I second the motion. I’ll get mine tomorrow night, but I don’t want to accidentally get spoiled before then.
I third it!
I’m making a special trip to the comics shop right after work tomorrow just to get this issue but I got no qualms using [spoilers]
I likely won’t see it until late this week / early next, so I’ll fifth through tenth Fenris suggestion.
Spoiler tags it is!
As for me, I’ve squestered myself from any and all comic book-related message boards and websites I frequent just so I can be absolutely sure no one will spoil the book for me. As long as I don’t see “OMG IT WAS HAWKMAN” scroll by on CNN, I should be all set.

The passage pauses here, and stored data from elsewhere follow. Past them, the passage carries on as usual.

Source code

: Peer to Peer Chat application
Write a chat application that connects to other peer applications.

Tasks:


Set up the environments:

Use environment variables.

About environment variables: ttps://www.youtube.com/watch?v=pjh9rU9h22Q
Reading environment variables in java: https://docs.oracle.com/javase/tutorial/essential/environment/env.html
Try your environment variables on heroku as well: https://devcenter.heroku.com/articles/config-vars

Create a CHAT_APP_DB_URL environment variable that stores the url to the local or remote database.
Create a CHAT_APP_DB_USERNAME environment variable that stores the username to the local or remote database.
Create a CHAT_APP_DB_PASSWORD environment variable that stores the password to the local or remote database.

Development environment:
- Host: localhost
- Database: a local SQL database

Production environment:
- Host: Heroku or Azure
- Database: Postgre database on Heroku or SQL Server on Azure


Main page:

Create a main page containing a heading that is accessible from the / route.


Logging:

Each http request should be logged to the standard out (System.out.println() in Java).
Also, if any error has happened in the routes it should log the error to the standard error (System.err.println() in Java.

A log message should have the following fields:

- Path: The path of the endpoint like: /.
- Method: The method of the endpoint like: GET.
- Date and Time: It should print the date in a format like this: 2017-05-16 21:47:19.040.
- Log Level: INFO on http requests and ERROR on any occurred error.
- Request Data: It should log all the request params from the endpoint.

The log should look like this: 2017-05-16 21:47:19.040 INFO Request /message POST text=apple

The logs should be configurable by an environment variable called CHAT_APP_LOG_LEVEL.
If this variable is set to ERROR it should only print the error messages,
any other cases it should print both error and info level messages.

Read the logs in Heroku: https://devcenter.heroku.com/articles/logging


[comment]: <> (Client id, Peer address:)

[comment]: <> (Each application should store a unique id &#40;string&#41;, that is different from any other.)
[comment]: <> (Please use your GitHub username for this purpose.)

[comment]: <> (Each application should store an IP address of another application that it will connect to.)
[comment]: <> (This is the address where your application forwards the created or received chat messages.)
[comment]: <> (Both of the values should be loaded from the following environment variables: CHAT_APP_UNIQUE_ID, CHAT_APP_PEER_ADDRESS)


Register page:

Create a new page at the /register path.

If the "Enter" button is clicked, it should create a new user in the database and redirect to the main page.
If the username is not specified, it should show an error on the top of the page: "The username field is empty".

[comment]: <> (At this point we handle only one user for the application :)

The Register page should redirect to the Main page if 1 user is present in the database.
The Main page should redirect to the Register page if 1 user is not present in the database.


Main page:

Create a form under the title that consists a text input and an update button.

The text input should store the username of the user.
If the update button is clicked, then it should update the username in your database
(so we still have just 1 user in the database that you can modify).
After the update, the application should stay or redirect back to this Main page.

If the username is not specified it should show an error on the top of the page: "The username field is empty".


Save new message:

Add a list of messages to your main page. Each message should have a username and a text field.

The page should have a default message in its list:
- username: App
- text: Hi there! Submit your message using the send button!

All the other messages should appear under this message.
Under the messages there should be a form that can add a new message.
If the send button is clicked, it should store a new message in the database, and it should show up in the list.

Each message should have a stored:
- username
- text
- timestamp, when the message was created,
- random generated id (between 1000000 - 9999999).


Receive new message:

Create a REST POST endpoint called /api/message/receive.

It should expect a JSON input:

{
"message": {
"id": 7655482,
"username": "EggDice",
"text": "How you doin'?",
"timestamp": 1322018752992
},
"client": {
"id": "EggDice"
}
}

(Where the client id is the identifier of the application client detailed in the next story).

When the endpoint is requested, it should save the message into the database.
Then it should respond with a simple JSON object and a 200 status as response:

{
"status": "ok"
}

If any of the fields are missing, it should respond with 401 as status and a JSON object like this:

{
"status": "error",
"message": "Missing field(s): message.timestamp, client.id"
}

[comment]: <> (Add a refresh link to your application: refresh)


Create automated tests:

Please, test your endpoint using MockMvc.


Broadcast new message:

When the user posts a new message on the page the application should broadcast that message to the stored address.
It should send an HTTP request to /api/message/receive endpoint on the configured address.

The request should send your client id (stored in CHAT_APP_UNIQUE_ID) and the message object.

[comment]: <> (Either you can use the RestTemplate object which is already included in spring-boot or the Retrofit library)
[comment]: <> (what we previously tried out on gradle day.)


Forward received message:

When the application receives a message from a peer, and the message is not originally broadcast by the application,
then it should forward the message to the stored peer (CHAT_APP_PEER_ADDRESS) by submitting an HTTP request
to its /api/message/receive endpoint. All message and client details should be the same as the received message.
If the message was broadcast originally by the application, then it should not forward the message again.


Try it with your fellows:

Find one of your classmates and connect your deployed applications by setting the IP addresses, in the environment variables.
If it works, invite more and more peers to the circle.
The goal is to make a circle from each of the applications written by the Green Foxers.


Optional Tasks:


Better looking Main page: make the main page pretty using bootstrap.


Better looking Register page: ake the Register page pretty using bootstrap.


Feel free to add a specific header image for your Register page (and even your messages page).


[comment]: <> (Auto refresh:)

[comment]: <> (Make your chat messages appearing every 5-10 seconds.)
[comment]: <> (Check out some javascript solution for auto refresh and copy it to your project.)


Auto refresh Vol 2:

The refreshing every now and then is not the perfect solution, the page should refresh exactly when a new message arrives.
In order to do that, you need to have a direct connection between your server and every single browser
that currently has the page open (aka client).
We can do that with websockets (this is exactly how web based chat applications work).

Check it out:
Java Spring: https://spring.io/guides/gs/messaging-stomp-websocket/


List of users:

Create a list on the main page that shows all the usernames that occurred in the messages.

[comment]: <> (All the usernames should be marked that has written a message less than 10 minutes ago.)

Hah! If ever a DC Hero’s backstory warranted the phrase “Identity Crisis”… Hawkman would be it.
Don’t read the spoilers if you don’t want IC spoiled for you…

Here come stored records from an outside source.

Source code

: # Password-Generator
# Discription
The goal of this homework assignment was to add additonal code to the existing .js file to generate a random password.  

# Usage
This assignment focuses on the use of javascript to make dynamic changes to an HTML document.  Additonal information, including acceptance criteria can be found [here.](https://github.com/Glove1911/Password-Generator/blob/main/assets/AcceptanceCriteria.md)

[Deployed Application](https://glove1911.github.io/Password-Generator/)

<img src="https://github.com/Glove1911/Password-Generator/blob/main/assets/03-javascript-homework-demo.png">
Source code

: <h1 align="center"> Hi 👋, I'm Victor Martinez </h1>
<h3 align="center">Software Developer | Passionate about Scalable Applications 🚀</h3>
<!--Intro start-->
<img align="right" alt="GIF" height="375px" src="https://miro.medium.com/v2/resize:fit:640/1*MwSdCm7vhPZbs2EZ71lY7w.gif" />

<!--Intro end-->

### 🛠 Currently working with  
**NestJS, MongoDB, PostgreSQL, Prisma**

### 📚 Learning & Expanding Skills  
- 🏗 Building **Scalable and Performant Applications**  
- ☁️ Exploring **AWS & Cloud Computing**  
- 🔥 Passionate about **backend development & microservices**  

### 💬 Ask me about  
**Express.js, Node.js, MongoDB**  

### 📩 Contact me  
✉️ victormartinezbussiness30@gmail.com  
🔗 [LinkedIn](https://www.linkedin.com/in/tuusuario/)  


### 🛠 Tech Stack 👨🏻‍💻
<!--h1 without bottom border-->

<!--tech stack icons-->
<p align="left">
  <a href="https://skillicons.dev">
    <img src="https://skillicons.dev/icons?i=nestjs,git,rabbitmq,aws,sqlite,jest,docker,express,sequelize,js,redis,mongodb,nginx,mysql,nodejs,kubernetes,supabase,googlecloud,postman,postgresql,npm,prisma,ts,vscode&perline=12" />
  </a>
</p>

[spoiler]Jean Loring is batshit insane!
While in bed with Ray, she asks about the gun and note sent to Jack Drake, something that the heroes didn’t leak to anyone. Ray catches her on it and she reveals her whole plan to him.
She didn’t mean to kill Sue, you see. She found one of Ray’s costumes in that trunk of his stuff and figured that if she attacked Jean, heroes would be spending more times with their loved ones, meaning Ray would come back to her. Unfortunately, since she was pretty inept at shrinking, she accidently killed Sue and then burned her in an attempt to destroy the evidence.
Ray takes her to Arkham and then dissapears.
Meanwhile, from the epilogue, it looks like Ralph is pretty much nuts now, too. Unless he really is carrying on a conversation with Sue’s ghost.
I just read it through the first time, so I’m not entirely sure how I feel about the ending. I would have liked some more loose ends to be tied up - that page with Dr. Light last issue, what that whole deal was with Bolt in issue #1, Boomy Jr.'s parentage etc (I know that a lot of this stuff is being covered in other titles, but it still kind of sucks for someone who was just reading IC to have to pick up Flash or Teen Titans to find something out).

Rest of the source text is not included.